Every line below that contains the word "almost" must be copied.

§ **Available records**
━━━━━━━━━━

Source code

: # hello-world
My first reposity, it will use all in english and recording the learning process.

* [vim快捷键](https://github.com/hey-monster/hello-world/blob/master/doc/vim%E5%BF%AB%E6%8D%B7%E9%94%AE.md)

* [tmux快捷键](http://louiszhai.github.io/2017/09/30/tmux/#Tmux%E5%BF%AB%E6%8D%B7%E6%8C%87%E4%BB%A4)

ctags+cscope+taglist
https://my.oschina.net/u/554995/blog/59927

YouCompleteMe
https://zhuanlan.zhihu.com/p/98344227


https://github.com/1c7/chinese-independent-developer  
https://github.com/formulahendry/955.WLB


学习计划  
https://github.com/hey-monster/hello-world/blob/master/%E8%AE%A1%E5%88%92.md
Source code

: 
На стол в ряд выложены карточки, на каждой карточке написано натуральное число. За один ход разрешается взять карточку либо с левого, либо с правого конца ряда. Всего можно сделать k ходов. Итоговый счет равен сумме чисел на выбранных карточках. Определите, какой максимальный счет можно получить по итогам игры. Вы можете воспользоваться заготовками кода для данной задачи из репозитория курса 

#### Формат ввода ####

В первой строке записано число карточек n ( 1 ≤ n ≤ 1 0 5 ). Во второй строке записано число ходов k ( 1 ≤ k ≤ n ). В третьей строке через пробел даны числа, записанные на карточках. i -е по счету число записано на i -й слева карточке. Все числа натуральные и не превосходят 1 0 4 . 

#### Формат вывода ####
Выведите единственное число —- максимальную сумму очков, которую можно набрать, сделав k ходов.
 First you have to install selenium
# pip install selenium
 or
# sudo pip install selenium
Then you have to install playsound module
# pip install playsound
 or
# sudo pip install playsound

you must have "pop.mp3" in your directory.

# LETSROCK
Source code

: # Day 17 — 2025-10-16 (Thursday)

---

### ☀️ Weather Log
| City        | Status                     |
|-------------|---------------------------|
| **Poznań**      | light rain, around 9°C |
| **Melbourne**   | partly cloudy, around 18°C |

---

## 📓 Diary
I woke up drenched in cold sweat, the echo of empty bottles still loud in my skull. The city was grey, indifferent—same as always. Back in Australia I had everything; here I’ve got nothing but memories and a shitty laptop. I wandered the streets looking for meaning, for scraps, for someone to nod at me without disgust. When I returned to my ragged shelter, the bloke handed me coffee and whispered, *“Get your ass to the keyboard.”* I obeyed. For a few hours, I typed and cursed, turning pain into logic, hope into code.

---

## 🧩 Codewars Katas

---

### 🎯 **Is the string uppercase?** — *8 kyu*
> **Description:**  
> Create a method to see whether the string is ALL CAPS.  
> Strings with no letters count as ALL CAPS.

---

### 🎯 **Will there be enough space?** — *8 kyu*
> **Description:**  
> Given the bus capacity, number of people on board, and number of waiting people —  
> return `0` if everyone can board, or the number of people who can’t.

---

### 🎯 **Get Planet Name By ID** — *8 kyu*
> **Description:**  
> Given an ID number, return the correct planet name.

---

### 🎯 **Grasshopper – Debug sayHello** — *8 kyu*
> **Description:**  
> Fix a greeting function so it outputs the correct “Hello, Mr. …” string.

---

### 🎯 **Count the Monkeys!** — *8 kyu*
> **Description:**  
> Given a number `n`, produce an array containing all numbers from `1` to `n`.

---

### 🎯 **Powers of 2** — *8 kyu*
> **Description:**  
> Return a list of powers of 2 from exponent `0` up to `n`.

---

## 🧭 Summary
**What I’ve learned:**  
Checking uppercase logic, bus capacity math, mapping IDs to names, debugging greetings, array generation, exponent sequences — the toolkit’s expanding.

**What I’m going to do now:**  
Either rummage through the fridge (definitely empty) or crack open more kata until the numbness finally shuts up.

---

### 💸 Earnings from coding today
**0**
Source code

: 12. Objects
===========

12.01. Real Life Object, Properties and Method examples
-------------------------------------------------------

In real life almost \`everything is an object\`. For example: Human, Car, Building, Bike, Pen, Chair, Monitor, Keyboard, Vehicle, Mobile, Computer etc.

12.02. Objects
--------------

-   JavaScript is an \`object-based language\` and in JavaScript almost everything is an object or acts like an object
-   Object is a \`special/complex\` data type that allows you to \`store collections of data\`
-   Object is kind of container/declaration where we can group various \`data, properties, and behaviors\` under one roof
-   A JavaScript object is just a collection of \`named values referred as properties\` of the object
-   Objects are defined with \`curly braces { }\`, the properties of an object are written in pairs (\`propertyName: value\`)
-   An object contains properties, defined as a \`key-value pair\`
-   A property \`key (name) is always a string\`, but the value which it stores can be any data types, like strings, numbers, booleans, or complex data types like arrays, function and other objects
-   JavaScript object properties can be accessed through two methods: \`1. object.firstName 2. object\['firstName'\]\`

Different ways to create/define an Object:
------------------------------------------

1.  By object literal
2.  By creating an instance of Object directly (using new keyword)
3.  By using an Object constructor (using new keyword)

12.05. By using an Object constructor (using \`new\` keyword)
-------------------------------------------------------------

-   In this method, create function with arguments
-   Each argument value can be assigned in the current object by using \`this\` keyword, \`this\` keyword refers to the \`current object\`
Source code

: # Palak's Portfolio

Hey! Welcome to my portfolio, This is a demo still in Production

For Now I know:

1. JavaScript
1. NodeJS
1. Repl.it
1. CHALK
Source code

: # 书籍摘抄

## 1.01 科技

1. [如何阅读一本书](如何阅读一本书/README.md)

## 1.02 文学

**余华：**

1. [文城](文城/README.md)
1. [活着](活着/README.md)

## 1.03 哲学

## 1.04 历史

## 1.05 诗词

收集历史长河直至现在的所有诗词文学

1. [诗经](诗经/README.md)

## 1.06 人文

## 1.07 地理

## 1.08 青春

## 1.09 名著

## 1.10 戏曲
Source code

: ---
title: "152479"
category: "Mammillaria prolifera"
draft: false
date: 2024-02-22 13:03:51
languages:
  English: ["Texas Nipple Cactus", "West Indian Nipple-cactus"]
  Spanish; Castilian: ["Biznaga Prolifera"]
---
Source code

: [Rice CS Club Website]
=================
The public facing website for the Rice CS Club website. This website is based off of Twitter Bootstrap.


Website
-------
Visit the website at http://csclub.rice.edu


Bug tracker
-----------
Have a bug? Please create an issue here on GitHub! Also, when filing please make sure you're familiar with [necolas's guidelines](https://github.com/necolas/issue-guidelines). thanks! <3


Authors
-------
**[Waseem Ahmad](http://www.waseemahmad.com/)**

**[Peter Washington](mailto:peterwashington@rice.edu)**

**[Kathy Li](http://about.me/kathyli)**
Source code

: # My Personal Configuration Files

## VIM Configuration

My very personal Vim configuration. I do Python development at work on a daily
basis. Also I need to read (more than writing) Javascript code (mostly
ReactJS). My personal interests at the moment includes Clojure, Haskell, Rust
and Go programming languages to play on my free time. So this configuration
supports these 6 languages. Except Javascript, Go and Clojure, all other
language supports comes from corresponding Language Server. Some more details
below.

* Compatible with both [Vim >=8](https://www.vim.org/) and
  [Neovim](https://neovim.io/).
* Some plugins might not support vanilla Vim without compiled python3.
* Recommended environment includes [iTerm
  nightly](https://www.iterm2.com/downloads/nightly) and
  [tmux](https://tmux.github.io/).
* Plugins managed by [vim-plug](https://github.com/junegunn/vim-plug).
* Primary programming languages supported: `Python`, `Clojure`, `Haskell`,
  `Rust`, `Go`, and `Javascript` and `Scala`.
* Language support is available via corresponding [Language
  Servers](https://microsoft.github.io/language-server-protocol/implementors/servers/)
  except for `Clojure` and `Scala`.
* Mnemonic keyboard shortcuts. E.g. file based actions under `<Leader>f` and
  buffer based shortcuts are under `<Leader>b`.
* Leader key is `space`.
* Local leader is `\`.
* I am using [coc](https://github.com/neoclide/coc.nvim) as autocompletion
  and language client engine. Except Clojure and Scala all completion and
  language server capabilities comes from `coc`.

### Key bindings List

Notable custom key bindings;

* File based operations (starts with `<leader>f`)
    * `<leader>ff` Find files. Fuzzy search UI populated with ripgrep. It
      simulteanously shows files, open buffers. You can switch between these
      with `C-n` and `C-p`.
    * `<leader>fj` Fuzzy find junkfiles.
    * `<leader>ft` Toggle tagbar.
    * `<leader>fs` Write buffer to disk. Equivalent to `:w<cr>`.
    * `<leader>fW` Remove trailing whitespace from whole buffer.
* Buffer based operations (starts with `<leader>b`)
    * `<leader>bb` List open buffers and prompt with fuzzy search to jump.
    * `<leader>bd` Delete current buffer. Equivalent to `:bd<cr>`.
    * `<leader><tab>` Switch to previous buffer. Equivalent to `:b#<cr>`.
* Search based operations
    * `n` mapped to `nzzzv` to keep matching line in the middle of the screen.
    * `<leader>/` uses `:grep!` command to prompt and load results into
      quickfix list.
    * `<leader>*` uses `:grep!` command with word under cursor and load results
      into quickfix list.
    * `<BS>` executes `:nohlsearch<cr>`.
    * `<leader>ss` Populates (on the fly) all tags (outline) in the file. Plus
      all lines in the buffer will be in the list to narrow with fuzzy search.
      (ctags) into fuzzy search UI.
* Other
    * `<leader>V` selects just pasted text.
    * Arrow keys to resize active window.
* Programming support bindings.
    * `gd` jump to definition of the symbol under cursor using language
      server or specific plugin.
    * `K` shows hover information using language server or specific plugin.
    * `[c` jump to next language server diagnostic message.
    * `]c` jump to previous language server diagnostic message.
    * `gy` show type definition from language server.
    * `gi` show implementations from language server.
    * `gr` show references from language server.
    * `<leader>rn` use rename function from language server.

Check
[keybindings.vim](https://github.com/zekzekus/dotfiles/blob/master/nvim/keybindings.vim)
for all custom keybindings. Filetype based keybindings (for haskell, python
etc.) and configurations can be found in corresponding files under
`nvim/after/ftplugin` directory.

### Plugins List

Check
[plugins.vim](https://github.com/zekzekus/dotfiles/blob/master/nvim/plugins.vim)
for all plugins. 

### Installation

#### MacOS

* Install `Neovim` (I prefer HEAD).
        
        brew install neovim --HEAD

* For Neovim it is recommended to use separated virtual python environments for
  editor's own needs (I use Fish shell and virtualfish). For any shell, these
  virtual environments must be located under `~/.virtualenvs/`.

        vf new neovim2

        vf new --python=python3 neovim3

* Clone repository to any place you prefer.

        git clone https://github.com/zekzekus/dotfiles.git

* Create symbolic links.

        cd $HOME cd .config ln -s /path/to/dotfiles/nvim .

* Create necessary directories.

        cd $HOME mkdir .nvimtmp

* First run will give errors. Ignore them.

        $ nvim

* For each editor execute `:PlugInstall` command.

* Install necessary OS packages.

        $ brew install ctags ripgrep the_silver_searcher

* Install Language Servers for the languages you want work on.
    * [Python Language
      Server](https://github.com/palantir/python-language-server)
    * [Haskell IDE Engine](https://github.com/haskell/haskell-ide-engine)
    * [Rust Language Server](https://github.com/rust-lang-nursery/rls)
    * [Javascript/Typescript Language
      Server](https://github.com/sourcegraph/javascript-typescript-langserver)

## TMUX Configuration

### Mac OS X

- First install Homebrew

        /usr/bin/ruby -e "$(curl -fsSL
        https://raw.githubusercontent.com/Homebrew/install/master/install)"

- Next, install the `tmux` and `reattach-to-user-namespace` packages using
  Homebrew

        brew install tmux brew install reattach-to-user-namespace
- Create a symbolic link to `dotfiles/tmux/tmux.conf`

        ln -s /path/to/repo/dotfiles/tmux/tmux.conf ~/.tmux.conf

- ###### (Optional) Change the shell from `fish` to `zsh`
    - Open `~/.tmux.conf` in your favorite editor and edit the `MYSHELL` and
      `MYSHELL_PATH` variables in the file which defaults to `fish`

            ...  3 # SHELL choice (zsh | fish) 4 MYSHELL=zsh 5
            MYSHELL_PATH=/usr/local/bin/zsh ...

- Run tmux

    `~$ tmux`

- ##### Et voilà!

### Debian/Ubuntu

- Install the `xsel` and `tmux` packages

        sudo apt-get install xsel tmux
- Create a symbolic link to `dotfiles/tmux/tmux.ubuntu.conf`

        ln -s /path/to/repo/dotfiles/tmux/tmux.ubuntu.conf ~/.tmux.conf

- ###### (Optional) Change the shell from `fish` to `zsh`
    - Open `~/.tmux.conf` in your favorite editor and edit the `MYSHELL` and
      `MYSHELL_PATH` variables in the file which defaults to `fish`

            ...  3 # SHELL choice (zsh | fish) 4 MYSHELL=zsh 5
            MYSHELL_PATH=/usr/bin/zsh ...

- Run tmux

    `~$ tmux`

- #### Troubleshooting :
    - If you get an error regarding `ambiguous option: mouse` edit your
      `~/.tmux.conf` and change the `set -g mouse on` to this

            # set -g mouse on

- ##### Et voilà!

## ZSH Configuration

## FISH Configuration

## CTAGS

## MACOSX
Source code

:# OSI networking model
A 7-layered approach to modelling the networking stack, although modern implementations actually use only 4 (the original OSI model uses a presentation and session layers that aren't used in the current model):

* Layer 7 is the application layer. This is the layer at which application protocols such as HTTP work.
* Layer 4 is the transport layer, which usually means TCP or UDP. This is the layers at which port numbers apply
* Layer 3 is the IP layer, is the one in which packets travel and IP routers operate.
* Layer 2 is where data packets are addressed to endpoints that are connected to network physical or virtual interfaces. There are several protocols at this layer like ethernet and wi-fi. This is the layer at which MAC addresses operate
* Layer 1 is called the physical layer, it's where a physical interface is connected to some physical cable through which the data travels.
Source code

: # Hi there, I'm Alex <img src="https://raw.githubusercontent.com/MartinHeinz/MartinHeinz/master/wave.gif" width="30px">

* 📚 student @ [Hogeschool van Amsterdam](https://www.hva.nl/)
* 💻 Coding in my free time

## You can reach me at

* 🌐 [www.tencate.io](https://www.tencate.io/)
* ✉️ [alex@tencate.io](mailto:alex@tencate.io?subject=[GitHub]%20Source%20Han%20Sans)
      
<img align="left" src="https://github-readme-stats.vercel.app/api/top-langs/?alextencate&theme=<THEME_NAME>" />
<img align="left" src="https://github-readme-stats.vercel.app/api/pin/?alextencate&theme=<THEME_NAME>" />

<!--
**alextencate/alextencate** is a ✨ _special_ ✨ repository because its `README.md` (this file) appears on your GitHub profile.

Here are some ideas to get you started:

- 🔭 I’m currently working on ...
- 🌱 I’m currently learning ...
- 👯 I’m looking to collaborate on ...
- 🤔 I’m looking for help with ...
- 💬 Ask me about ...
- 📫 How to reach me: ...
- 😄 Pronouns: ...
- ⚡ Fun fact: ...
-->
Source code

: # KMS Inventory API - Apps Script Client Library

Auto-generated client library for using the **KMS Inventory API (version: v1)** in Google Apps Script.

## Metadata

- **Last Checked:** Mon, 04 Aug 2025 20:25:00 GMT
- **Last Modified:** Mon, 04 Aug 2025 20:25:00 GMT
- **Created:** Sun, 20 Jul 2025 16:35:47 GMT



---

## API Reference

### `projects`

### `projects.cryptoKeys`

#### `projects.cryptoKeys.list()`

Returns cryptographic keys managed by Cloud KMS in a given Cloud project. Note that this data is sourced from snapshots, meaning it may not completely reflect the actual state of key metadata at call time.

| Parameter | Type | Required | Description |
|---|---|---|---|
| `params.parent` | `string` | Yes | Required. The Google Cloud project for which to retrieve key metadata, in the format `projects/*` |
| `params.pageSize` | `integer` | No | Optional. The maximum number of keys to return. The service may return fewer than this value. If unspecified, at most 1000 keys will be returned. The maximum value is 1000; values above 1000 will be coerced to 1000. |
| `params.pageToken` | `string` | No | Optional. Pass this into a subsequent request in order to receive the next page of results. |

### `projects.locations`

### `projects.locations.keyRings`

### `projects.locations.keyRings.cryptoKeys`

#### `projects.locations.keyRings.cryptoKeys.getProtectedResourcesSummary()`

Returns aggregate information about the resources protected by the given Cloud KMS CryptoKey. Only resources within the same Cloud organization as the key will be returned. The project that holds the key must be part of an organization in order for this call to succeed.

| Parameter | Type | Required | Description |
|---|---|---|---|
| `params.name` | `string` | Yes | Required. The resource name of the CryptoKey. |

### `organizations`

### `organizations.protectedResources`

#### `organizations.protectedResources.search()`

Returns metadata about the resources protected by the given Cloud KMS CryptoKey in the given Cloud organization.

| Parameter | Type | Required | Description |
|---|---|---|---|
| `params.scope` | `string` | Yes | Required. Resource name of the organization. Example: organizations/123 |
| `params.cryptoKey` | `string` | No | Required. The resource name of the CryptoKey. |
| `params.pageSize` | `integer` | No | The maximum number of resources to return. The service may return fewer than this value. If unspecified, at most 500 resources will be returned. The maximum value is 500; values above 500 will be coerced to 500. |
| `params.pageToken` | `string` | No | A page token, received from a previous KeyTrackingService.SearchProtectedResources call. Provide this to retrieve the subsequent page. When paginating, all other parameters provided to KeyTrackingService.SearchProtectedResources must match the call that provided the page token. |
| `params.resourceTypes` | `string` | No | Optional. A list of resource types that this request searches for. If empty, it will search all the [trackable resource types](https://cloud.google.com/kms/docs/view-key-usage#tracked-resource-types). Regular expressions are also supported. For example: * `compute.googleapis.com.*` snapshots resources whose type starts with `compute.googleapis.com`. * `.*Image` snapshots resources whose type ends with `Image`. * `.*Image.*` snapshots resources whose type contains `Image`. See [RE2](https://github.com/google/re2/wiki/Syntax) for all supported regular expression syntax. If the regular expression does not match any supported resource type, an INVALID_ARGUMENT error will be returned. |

━━━━━━━━━━

§ **Response to the task**
In real life almost \`everything is an object\`. For example: Human, Car, Building, Bike, Pen, Chair, Monitor, Keyboard, Vehicle, Mobile, Computer etc.
-   JavaScript is an \`object-based language\` and in JavaScript almost everything is an object or acts like an object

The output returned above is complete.